Her words struck me like arrows. “My love, I’ve never seen a baby this small survive more than an hour.” Molly had opened the baby’s wrappings and was looking at her. She unfolded the tiny hand and looked at her fingers, stroked the small skull, and then looked at her little red feet. She counted each toe. “But maybe … she didn’t come early, that’s for certain! And every part of her is formed well; she even has hair, though it’s so blond you can barely see it. All my other children were dark. Even Nettle.”
The last she added as if she needed to remind me that I had fathered her first daughter, even if I had not been there to see her born or watch her grow. I needed no such reminder. I nodded and reached out to touch the baby’s fist. She pulled it in close to her chest and closed her eyes. I spoke quietly. “My mother was Mountain-born,” I said quietly. “Both she and my grandmother were fair-haired and blue-eyed. Many of the folk from that region are so. Perhaps I’ve passed it on to our child.”
Molly looked startled. I thought it was because I seldom spoke of the mother who had given me up when I was a small child. I no longer denied to myself that I could recall her. She’d kept her fair hair bound in a single long braid down her back. Her eyes had been blue, her cheekbones high, and her chin narrow. There had never been any rings on her hands. “Keppet,” she had named me. When I thought of that distant Mountain childhood, it seemed more like a tale I had heard than something that belonged to me.
Molly broke into my wandering thoughts. “You say she is perfect, ‘inside and out.’ Did you use the Skill-magic to know that?”
I looked at her, guiltily aware of how uneasy that magic made her. I lowered my eyes and admitted, “Not only the Skill but the Wit tells me that we have a very small but otherwise healthy child here, my love. The Wit tells me the life spark in her is strong and bright. Tiny as she is, I find no reason that she will not live and thrive. And grow.” A light kindled in Molly’s face as if I had given her a treasure of inestimable value. I leaned over and traced a soft circle on the babe’s cheek. She startled me by turning her face toward my touch, her little lips puckering.

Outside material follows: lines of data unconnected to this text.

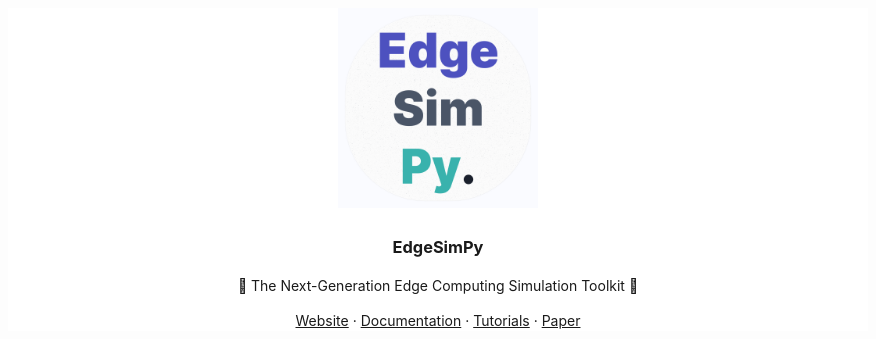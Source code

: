 <p align="center">
    <img src="/docs/assets/edgesimpy-icon.jpg" alt="EdgeSimPy Logo" width="200" height="200" />
    <h3 align="center">EdgeSimPy</h3>
    <p align="center">🚀 The Next-Generation Edge Computing Simulation Toolkit 🚀</p>
    <p align="center"><a href="https://edgesimpy.github.io/" target="_blank">Website</a> &#183;
    <a href="https://edgesimpy.github.io/documentation/" target="_blank">Documentation</a> &#183;
    <a href="https://www.github.com/edgesimpy/edgesimpy-tutorials" target="_blank">Tutorials</a> &#183;
    <a href="https://raw.githubusercontent.com/EdgeSimPy/edgesimpy/master/docs/assets/EdgeSimPy-Paper-FGCS.pdf" target="_blank">Paper</a></p>
</p>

“She’s hungry,” Molly said and laughed aloud, weakly but gratefully. She arranged herself in a chair, opened her robe, and set the babe to her bared breast. I stared at what I had never seen before, moved far past tears. I edged closer to her, knelt beside them on the floor, carefully set my arm around my wife, and looked down at the suckling infant.
“I’ve been such an idiot,” I said. “I should have believed you from the start.”
“Yes. You should have,” she agreed, and then she assured me, “No harm done,” and leaned into my embrace. And that quarrel was ever done between us.